Crispy Catfish Cakes
Serves 4| Hands-On Time: | Total Time:
- 4 6-ounce catfish fillets
- 2 tablespoons olive oil
- kosher salt and black pepper
- 2 slices soft white bread, torn
- 1/2 cup corn kernels, thawed if frozen
- 3 scallions, thinly sliced
- 2 tablespoons chopped fresh flat-leaf parsley
- 3 eggs, whisked
- 1 cup mayonnaise
- 1 shallot, finely chopped
- 1 tablespoon chopped fresh dill
- 1 tablespoon fresh lemon juice
- 1 dill pickle, finely chopped
- Place the fillets on a baking sheet. Lightly coat both sides with 1 tablespoon of the oil and season with ½ teaspoon salt and ¼ teaspoon pepper.
- Broil the fish until opaque throughout and slightly charred, 3 to 5 minutes per side. When cool enough to handle, flake into small pieces.
- In a food processor, pulse the bread until fine crumbs form.
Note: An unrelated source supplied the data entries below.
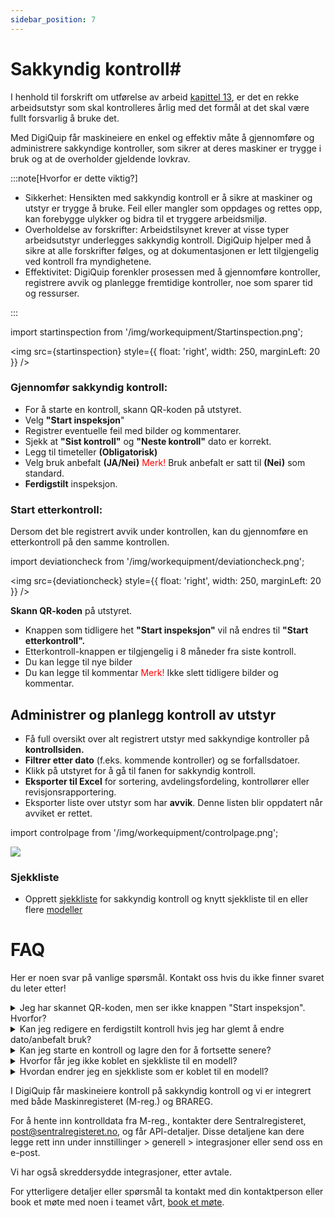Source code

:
 ```yaml
---
sidebar_position: 7
---
```


# Sakkyndig kontroll#

I henhold til forskrift om utførelse av arbeid [kapittel 13](https://lovdata.no/dokument/SF/forskrift/2011-12-06-1357/KAPITTEL_3-4#%C2%A713-4), er det en rekke arbeidsutstyr som skal kontrolleres årlig med det formål at det skal være fullt forsvarlig å bruke det.  



Med DigiQuip får maskineiere en enkel og effektiv måte å gjennomføre og administrere sakkyndige kontroller, som sikrer at deres maskiner er trygge i bruk og at de overholder gjeldende lovkrav.


:::note[Hvorfor er dette viktig?]
- 	Sikkerhet: Hensikten med sakkyndig kontroll er å sikre at maskiner og utstyr er trygge å bruke. Feil eller mangler som oppdages og rettes opp, kan forebygge ulykker og bidra til et tryggere arbeidsmiljø.
- 	Overholdelse av forskrifter: Arbeidstilsynet krever at visse typer arbeidsutstyr underlegges sakkyndig kontroll. DigiQuip hjelper med å sikre at alle forskrifter følges, og at dokumentasjonen er lett tilgjengelig ved kontroll fra myndighetene.
- 	Effektivitet: DigiQuip forenkler prosessen med å gjennomføre kontroller, registrere avvik og planlegge fremtidige kontroller, noe som sparer tid og ressurser.

:::
 
import startinspection from '/img/workequipment/Startinspection.png';

<img src={startinspection} style={{ float: 'right', width: 250, marginLeft: 20 }} />

### Gjennomfør sakkyndig kontroll: 

- For å starte en kontroll, skann QR-koden på utstyret.
- Velg **"Start inspeksjon**"
- Registrer eventuelle feil med bilder og kommentarer.
- Sjekk at **"Sist kontroll"** og **"Neste kontroll"** dato er korrekt.
- Legg til timeteller **(Obligatorisk)** 
- Velg bruk anbefalt **(JA/Nei)** 
<font color="red">Merk!</font> Bruk anbefalt er satt til **(Nei)** som standard.
- **Ferdigstilt** inspeksjon.


### Start etterkontroll:

Dersom det ble registrert avvik under kontrollen, kan du gjennomføre en etterkontroll på den samme kontrollen.

import deviationcheck from '/img/workequipment/deviationcheck.png';

<img src={deviationcheck} style={{ float: 'right', width: 250, marginLeft: 20 }} /> 


**Skann QR-koden** på utstyret.
- Knappen som tidligere het **"Start inspeksjon"** vil nå endres til **"Start etterkontroll".**
- Etterkontroll-knappen er tilgjengelig i 8 måneder fra siste kontroll.
- Du kan legge til nye bilder
- Du kan legge til kommentar
<font color="red">Merk!</font> Ikke slett tidligere bilder og kommentar. 


## Administrer og planlegg kontroll av utstyr

- Få full oversikt over alt registrert utstyr med sakkyndige kontroller på **kontrollsiden.**
- **Filtrer etter dato** (f.eks. kommende kontroller) og se forfallsdatoer.
- Klikk på utstyret for å gå til fanen for sakkyndig kontroll.
- **Eksporter til Excel** for sortering, avdelingsfordeling, kontrollører eller revisjonsrapportering.
- Eksporter liste over utstyr som har **avvik**. Denne listen blir oppdatert når avviket er rettet.
 
import controlpage from '/img/workequipment/controlpage.png';

<img src={controlpage} style={{width:900}} />

### Sjekkliste
- Opprett [sjekkliste](/docs/DigiQuip/checklists#opprett-sjekkliste-for-sakkynig-kontroll) for sakkyndig kontroll og knytt sjekkliste til en eller flere [modeller](/docs/DigiQuip/checklists#knytt-sjekkliste-til-arbeidsutstyr)


# FAQ
Her er noen svar på vanlige spørsmål.  Kontakt oss hvis du ikke finner svaret du leter etter!

<details>
  <summary>Jeg har skannet QR-koden, men ser ikke knappen "Start inspeksjon". Hvorfor?</summary>
  <div>
    <div>Dette kan skyldes:</div>
    <div>Du har ikke rollen som kontrollør → Kontakt administrator </div>
    <div>Det er ingen sjekkliste knyttet til utstyret → Kontakt administrator </div>
  </div>
</details>

<details>
  <summary>Kan jeg redigere en ferdigstilt kontroll hvis jeg har glemt å endre dato/anbefalt bruk?</summary>
  <div>
    <div>Ja, følg disse stegene:</div>
    <div> Gå til Admin → Maskiner og utstyr → Velg utstyr → Gå til Sakkyndig kontroll fanen</div>
    <div>Finn kontrollen som skal redigeres </div>
    <div>Klikk på de tre prikkene ( ⋮ ) til høyre</div>
    <div>Velg "Lås opp"</div>
    <div>Deretter velg "Rediger"for å gjøre endringer  </div>
  </div>
</details>

<details>
  <summary>Kan jeg starte en kontroll og lagre den for å fortsette senere?</summary>
  <div>
    <div>Ja, det er mulig!</div>
    <div>Bruk "Lagre og avslutt"-knappen på siste side i sjekklisten. Alternativt kan du bare gå ut av siden – kontrollen lagres automatisk </div>
    <div>Vi anbefaler å skru av "Forhåndsutfylt med OK" i sjekklisten</div>
  </div>
</details>

<details>
  <summary>Hvorfor får jeg ikke koblet en sjekkliste til en modell?</summary>
  <div>
    <div>Dette kan skyldes: </div>
    <div>Manglende rettigheter → Du må ha administratorrolle for å koble sjekklister</div>
    <div>Ingen sjekklister tilgjengelig** → Sjekk at det er opprettet sjekklister i systemet.</div>
  </div>
</details>

<details>
  <summary>Hvordan endrer jeg en sjekkliste som er koblet til en modell?</summary>
  <div>
    <div>Ja, det er mulig!</div>
    <div>Bruk "Lagre og avslutt"-knappen på siste side i sjekklisten. Alternativt kan du bare gå ut av siden – kontrollen lagres automatisk </div>
    <div>Vi anbefaler å skru av "Forhåndsutfylt med OK" i sjekklisten</div>
  </div>
</details>



I DigiQuip får maskineiere kontroll på sakkyndig kontroll og vi er integrert med både Maskinregisteret (M-reg.) og BRAREG.

For å hente inn kontrolldata fra M-reg., kontakter dere Sentralregisteret, post@sentralregisteret.no, og får API-detaljer. Disse 
detaljene kan dere legge rett inn under innstillinger > generell > integrasjoner eller send oss en e-post.

Vi har også skreddersydde integrasjoner, etter avtale.



For ytterligere detaljer eller spørsmål ta kontakt med din kontaktperson eller book et møte med noen i teamet vårt, [book et møte](https://digiquip.no/about).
- In a large bowl, combine the crumbs with the corn, scallions, parsley, eggs, and flaked fish. Mix well and form into 8 large cakes.
- In a small bowl, combine the mayonnaise, shallot, dill, lemon juice, and pickle.
- Heat the remaining tablespoon of oil in a large nonstick skillet over medium heat. Cook the cakes until crispy and golden brown, carefully turning once, 3 to 5 minutes per side. Serve with the tartar sauce.
- Per Serving
- Calories 794Calories From Fat 600
- Fat 67g
- Sat Fat 11g
- Cholesterol 271mg
- Sodium 856mg
- Protein 34g
- Carbohydrate 13g
- Sugar 2g
- Fiber 1g
- Iron 3mg
- Calcium 64mg
What does this mean? See Nutrition 101 .
Make it a meal: Serve the fish cakes and tartar sauce with spinach sautéed in olive oil and fresh lemon juice.